Когда Вера Дмитриевна проснулась, Ордынцев давно уже, обложенный книгами, сидел на балконе своей комнаты и писал. Вера Дмитриевна чесала перед зеркалом волосы. На душе было тяжело, одиноко. В зеркале отражались ее плечи и шея. С враждою смотрела она на свою наготу и на невидимые следы его поцелуев на ней: почему, почему он – такой любящий, тихо-нежный, когда хочет ее, а в другое время почти ее даже не замечает? Как возможны такие резкие изменения, и почему этого нет у нее? Почему у нее горит к нему постоянно ровное, нежное чувство? И вот эти оскорбительные батистовые рубашки, эта декадентская прическа, – всего этого хочет он… Гадость, гадость!
На балконе, на лазурном фоне моря, рисовалась наклоненная над столом красивая голова Ордынцева. Вера Дмитриевна с враждою вглядывалась в него. Вот – грубый и хищный самец. Удовлетворил свой голод по самке и теперь себялюбиво-безразличен ко всему, что не он.

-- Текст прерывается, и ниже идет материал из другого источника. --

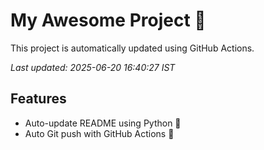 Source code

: # My Awesome Project 🚀

This project is automatically updated using GitHub Actions.

_Last updated: 2025-06-20 16:40:27 IST_

## Features
- Auto-update README using Python 🐍
- Auto Git push with GitHub Actions 🤖
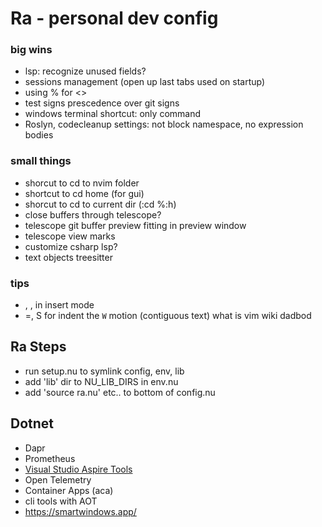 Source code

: # Ra - personal dev config


### big wins
- lsp: recognize unused fields?
- sessions management (open up last tabs used on startup)
- using % for <>
- test signs prescedence over git signs
- windows terminal shortcut: only command
- Roslyn, codecleanup settings: not block namespace, no expression bodies

### small things
- shorcut to cd to nvim folder
- shortcut to cd home (for gui)
- shorcut to cd to current dir (:cd %:h)
- close buffers through telescope?
- telescope git buffer preview fitting in preview window
- telescope view marks
- customize csharp lsp?
- text objects treesitter

### tips
- <C-o>, <c-w>, <c-h> in insert mode
- =, S for indent
the `W` motion (contiguous text)
what is vim wiki
dadbod


## Ra Steps
- run setup.nu to symlink config, env, lib
- add 'lib' dir to NU_LIB_DIRS in env.nu
- add 'source ra.nu' etc.. to bottom of config.nu

## Dotnet 

- Dapr
- Prometheus
- [Visual Studio Aspire Tools](https://learn.microsoft.com/en-us/dotnet/aspire/setup-tooling?tabs=visual-studio#visual-studio-tooling)
- Open Telemetry
- Container Apps (aca)
- cli tools with AOT
- https://smartwindows.app/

Вера Дмитриевна оделась, заварила для Ордынцева кофе и села читать статью в журнале о последней книге Ордынцева. Статья была злобная и плоская. Цитаты, вырванные из книги без связи, пестрели нелепыми вопросительными и восклицательными знаками. И все-таки, даже изуродованные, цитаты эти сияли в серой статье, как лучи весеннего солнца в неубранной и грязной мещанской спальне. И на душе стало хорошо, серьезно. Вера Дмитриевна вошла в комнату Ордынцева, как будто чтобы положить на место журнал. Молча подошла и с тихой лаской поцеловала его в затылок. Ордынцев поморщился и, не оборачиваясь, нетерпеливо замахал рукою.
В двенадцать часов Вера Дмитриевна позвала его пить кофе. Он вошел, и в медленно двигавшихся глазах глубоко светилась еще продолжавшая работать мысль. Вера Дмитриевна спросила:
– Писалось тебе?
– Чудесно писалось! – Довольно потирая руки, он сел за кофе. – Этот крымский воздух, он положительно вдохновляет.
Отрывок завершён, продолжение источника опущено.